Politicize universities

Caghan Kizil, a Turkish neuroscientist at Columbia University in the United States, says Turkey has gone through a “deep and deep-rooted transformation” over the past 20 years. “Appointment based on merit has shifted towards political criteria, and many teachers have been dismissed.”

University autonomy is the core of a call for a new higher education law collected in a November 2022 report drafted by a group of high-level Turkish academics, who say they have sent it to all candidates. “Universities should govern themselves and decide their own model for appointing their leaders and recalling them, if necessary,” he says. Canan Atilgan, chemical engineer at Sabanci University and president of Bilim Akademisi. “They should be free to use their budget and there should be mechanisms [for] internal democracy.’

A Tüba spokesman declined Chemistry World’s request for comment.
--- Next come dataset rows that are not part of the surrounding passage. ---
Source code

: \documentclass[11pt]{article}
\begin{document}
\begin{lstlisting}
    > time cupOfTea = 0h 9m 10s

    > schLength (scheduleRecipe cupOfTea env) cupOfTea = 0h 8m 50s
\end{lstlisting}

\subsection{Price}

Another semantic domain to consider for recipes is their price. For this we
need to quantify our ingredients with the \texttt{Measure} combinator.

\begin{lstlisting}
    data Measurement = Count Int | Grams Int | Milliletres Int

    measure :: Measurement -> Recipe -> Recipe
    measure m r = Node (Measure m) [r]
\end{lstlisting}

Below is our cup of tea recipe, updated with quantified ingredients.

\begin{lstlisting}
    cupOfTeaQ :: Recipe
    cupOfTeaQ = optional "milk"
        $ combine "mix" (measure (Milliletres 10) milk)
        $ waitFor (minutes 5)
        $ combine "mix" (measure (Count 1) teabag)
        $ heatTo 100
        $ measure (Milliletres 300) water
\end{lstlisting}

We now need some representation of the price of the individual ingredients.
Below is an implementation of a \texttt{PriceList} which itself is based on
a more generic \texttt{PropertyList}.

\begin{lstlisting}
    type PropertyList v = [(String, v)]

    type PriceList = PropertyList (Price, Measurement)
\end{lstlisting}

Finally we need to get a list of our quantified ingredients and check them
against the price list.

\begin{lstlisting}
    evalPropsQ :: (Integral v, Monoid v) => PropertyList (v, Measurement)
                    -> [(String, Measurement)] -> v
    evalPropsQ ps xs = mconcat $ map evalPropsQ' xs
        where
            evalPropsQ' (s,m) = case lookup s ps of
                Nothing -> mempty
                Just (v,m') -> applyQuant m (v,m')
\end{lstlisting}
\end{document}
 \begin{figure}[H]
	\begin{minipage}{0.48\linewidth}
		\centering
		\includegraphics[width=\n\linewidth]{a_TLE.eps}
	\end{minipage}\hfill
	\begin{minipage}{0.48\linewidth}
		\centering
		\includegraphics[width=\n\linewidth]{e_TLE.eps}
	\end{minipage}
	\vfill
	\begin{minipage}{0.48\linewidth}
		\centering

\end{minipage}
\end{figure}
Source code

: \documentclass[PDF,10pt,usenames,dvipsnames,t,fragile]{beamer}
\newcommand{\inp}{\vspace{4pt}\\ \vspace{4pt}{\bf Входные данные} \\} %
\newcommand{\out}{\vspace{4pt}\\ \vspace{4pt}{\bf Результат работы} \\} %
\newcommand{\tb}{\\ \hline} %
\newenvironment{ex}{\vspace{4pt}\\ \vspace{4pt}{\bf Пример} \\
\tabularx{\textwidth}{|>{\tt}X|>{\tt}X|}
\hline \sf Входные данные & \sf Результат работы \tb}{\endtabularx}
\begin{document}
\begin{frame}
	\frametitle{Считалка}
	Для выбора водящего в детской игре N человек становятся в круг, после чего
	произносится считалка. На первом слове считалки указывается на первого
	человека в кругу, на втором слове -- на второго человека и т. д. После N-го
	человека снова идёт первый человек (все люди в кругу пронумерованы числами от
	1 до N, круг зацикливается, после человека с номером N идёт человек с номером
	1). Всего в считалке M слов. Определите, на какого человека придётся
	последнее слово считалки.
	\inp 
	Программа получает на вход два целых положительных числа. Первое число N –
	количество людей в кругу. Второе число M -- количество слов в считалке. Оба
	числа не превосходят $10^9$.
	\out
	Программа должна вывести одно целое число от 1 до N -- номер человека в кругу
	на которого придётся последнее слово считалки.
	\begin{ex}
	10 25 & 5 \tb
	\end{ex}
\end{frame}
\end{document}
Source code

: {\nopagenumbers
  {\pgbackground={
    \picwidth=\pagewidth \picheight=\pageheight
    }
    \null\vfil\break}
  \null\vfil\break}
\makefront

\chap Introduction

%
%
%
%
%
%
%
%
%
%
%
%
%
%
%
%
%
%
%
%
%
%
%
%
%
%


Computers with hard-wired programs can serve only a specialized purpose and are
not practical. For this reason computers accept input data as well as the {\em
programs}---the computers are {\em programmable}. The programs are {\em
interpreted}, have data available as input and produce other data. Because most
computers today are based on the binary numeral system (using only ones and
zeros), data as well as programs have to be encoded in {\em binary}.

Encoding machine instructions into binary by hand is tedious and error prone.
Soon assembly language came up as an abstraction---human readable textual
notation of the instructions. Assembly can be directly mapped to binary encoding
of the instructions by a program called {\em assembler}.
A specific requirement of the report is the abolition of the Higher Education Council and its replacement by “a new, independent and non-executive council”. Yök was created in 1981, after a coup, with the aim of bringing all universities under the control of a single organization. It has remained in place ever since. The board decides things like opening new departments and new degrees and how many staff members can be hired, Atilgan says.

Lale Akarun, professor of computer engineering at Boğaziçi University, says Yök’s purpose “is to make all universities uniform and control all ideas, all research, all hiring, all spending.” “If this continues, we will be equal in mediocrity,” he says. The council made the controversial decision to move all university classes online after the February earthquake. The government said this was so student dormitories could be used for earthquake victims, but researchers note that face-to-face classes were previously held after the earthquakes and some believe the move is to prevent students from organize politically.

Atilgan says many of the report’s requests are included in Kılıçdaroğlu’s manifesto, including replacing Yök and allowing universities to re-elect their own chancellors. The opposition candidate also said he would reinstate the scholars eliminated by emergency decrees. Erdoğan, on the other hand, has proposed putting a board of trustees at the head of all public universities.

“Winning the opposition would mean taking a breath of academic freedom,” says İsmet Akça, a political scientist who was expelled from his university after signing the Academics for Peace manifesto.

Some academics have pinned all their hopes on this election. “The friends who organized the resistance at Boğaziçi University are confident of an electoral defeat by Erdoğan,” says a Boğaziçi chemist who asked to remain anonymous for fear of reprisals. ‘There is no plan B. If this does not happen, it is likely that the younger generation [of researchers] they will emigrate and the older ones will retire”.

Akarun says she will continue to write, give interviews, protest and help with court cases. Akça notes that the academic union, Eğitim-Sen, is a potential site of resistance to the new changes that Erdoğan may introduce, should he win. “If something happens, it will be from the bottom up,” says Atilgan.